A team of researchers has performed the first room-temperature X-ray measurements of the SARS-CoV-2 main protease – the enzyme that enables the COVID-19 virus to reproduce. According to the team, these measurements mark an important first step in their ultimate goal of building a comprehensive three-dimensional (3D) model of the enzymatic protein.
The model will be used to advance supercomputing simulations aimed at finding drug inhibitors to block the SARS-CoV-2 replication mechanism and help end the COVID-19 pandemic.
The study was conducted by the US Department of Energy’s Oak Ridge (ORNL) and Argonne national laboratories.
“The protease is indispensable for the virus life-cycle. The protein is shaped like a valentine’s heart, but it really is the heart of the virus that allows it to replicate and spread. If you inhibit the protease and stop the heart, the virus cannot produce the proteins that are essential for its replication. That is why the protease is considered such an important drug target,” said ORNL’s Andrey Kovalevsky, the corresponding author of the study. While the structure is known from cryogenically preserved crystals, he added: “this is the first time the structure of this enzyme has been measured at room temperature, which is significant because it is near the physiological temperature where the cells operate.”
Due to the intensity of X-ray beams at most large-scale synchrotron facilities, biological samples typically must be cryogenically frozen to around 100K, or approximately -280°F, to withstand the radiation long enough for data to be collected.
To extend the lifetime of the SARS-CoV-2 crystallised protein samples and measure them at room temperature, the researchers grew crystals larger than required for synchrotron cryo-studies and used an in-house X-ray machine that features a less intense beam.
“Growing protein crystals and collecting data is a tedious and time-consuming process. In the time it typically takes to prepare and ship the sample to a synchrotron, we were able to grow the crystals, take the measurements and begin analysing the data,” said ORNL’s Daniel Kneller, the study’s first author.
The researchers say the SARS-CoV-2 protease enzyme consists of chains of amino acids with a repeating pattern of nitrogen-carbon-carbon atoms that form the backbone of the protein. Side groups of the amino acid building blocks, or ‘residues’, extend from each of the central backbone carbon atoms. The enzyme is folded into a specific 3D shape, creating special pockets where a drug molecule could attach.
The study revealed significant structural disparities between the orientations of the backbone and some of the residues in the room-temperature and cryogenic samples.

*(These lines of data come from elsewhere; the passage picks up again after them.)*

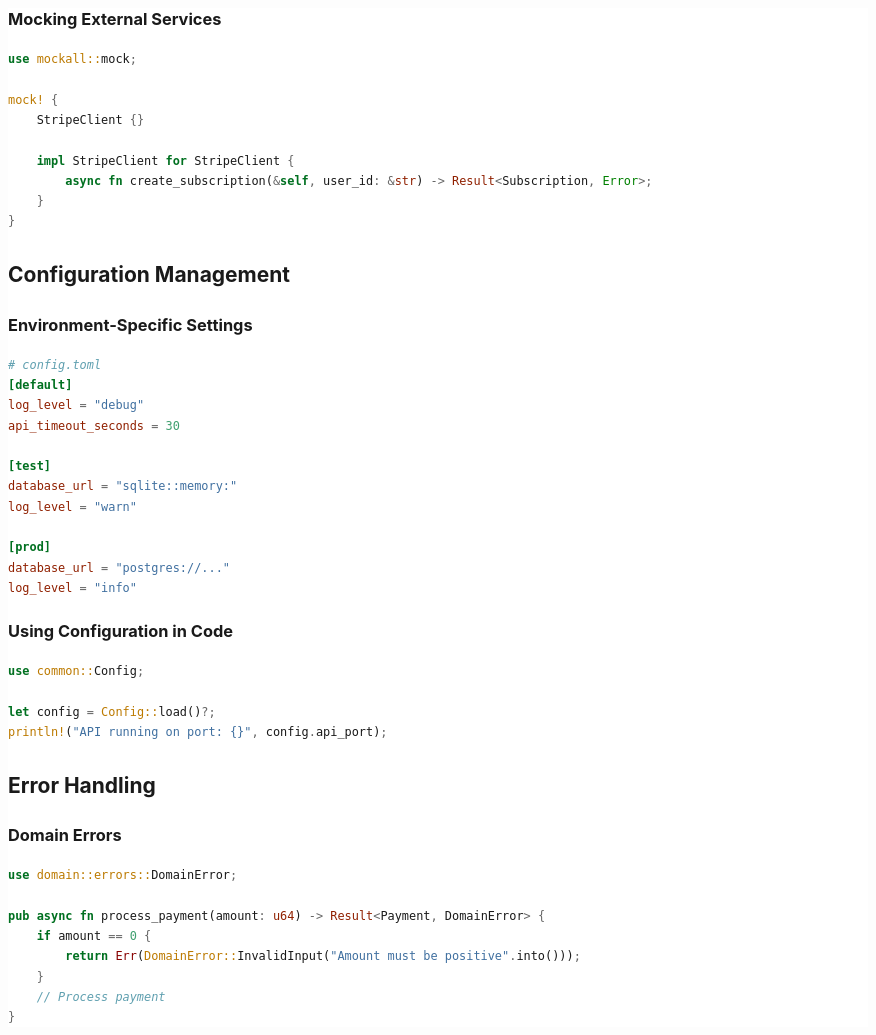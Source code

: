 ### Mocking External Services

```rust
use mockall::mock;

mock! {
    StripeClient {}

    impl StripeClient for StripeClient {
        async fn create_subscription(&self, user_id: &str) -> Result<Subscription, Error>;
    }
}
```

## Configuration Management

### Environment-Specific Settings

```toml
# config.toml
[default]
log_level = "debug"
api_timeout_seconds = 30

[test]
database_url = "sqlite::memory:"
log_level = "warn"

[prod]
database_url = "postgres://..."
log_level = "info"
```

### Using Configuration in Code

```rust
use common::Config;

let config = Config::load()?;
println!("API running on port: {}", config.api_port);
```

## Error Handling

### Domain Errors

```rust
use domain::errors::DomainError;

pub async fn process_payment(amount: u64) -> Result<Payment, DomainError> {
    if amount == 0 {
        return Err(DomainError::InvalidInput("Amount must be positive".into()));
    }
    // Process payment
}
```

The research suggests that freezing the crystals may introduce structural artefacts that could result in a less accurate understanding of the protease structure.
The team’s results are being shared with researchers, led by ORNL-University of Tennessee Governor’s Chair Jeremy Smith, who are conducting drug docking simulations using Summit at ORNL – the fastest supercomputer in the US.
“What researchers are doing on Summit is taking known drug compounds and trying to computationally bind them to the main protease for drug repurposing, as well as looking for new leads into other potential drug candidates,” said ORNL corresponding author Leighton Coates. “Our room temperature data is being used to build a more accurate model for those simulations and improve drug design activities.”
The researchers’ next step in completing the 3D model of the SARS-CoV-2 main protease is to use neutron scattering at ORNL’s High Flux Isotope Reactor and the Spallation Neutron Source. Neutrons are essential in locating the hydrogen atoms, which play a critical role in many of the catalytic functions and drug design efforts.
The study can be found in Nature Communications.